▶ Work instruction
In the listing, find every line that has the string "const" and copy it.
*** Data supplied ***
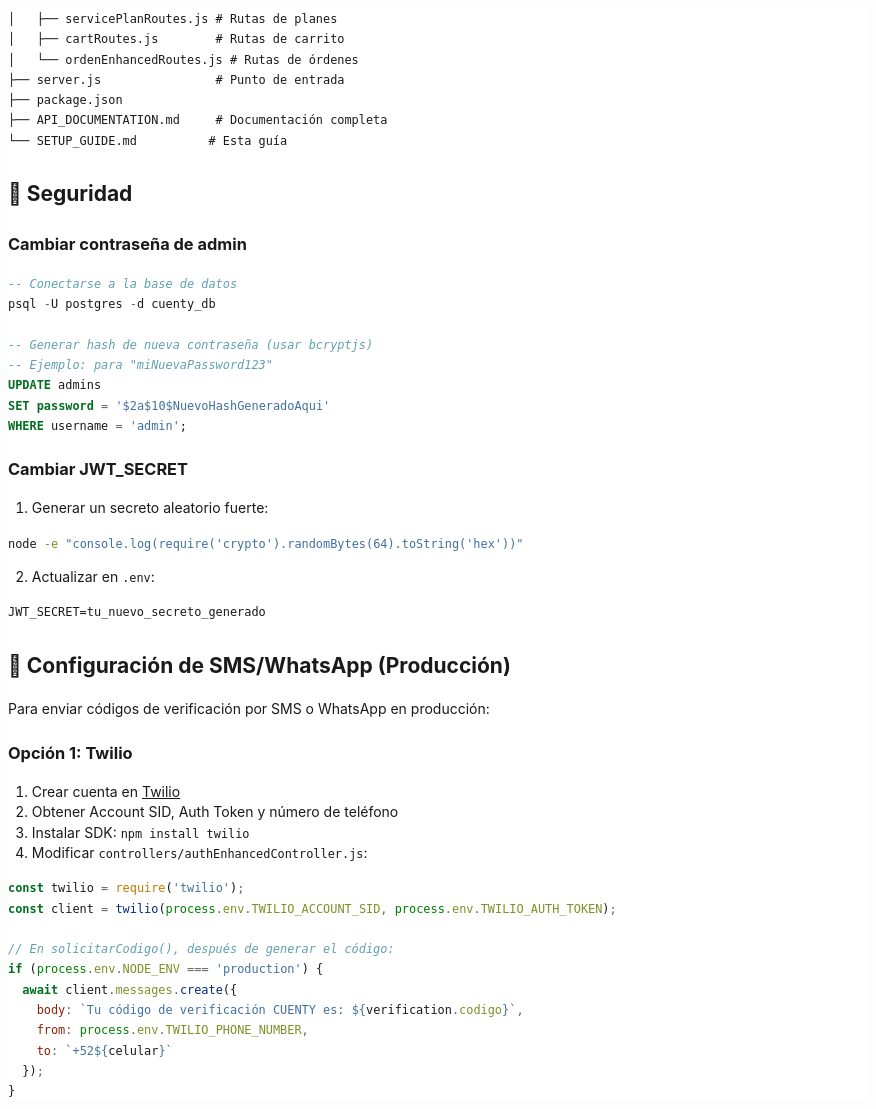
 ```
│   ├── servicePlanRoutes.js # Rutas de planes
│   ├── cartRoutes.js        # Rutas de carrito
│   └── ordenEnhancedRoutes.js # Rutas de órdenes
├── server.js                # Punto de entrada
├── package.json
├── API_DOCUMENTATION.md     # Documentación completa
└── SETUP_GUIDE.md          # Esta guía
```

## 🔐 Seguridad

### Cambiar contraseña de admin

```sql
-- Conectarse a la base de datos
psql -U postgres -d cuenty_db

-- Generar hash de nueva contraseña (usar bcryptjs)
-- Ejemplo: para "miNuevaPassword123"
UPDATE admins 
SET password = '$2a$10$NuevoHashGeneradoAqui' 
WHERE username = 'admin';
```

### Cambiar JWT_SECRET

1. Generar un secreto aleatorio fuerte:
```bash
node -e "console.log(require('crypto').randomBytes(64).toString('hex'))"
```

2. Actualizar en `.env`:
```
JWT_SECRET=tu_nuevo_secreto_generado
```

## 📱 Configuración de SMS/WhatsApp (Producción)

Para enviar códigos de verificación por SMS o WhatsApp en producción:

### Opción 1: Twilio

1. Crear cuenta en [Twilio](https://www.twilio.com)
2. Obtener Account SID, Auth Token y número de teléfono
3. Instalar SDK: `npm install twilio`
4. Modificar `controllers/authEnhancedController.js`:

```javascript
const twilio = require('twilio');
const client = twilio(process.env.TWILIO_ACCOUNT_SID, process.env.TWILIO_AUTH_TOKEN);

// En solicitarCodigo(), después de generar el código:
if (process.env.NODE_ENV === 'production') {
  await client.messages.create({
    body: `Tu código de verificación CUENTY es: ${verification.codigo}`,
    from: process.env.TWILIO_PHONE_NUMBER,
    to: `+52${celular}`
  });
}
```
*** End of Data supplied ***
▶ Finished exercise
const twilio = require('twilio');
const client = twilio(process.env.TWILIO_ACCOUNT_SID, process.env.TWILIO_AUTH_TOKEN);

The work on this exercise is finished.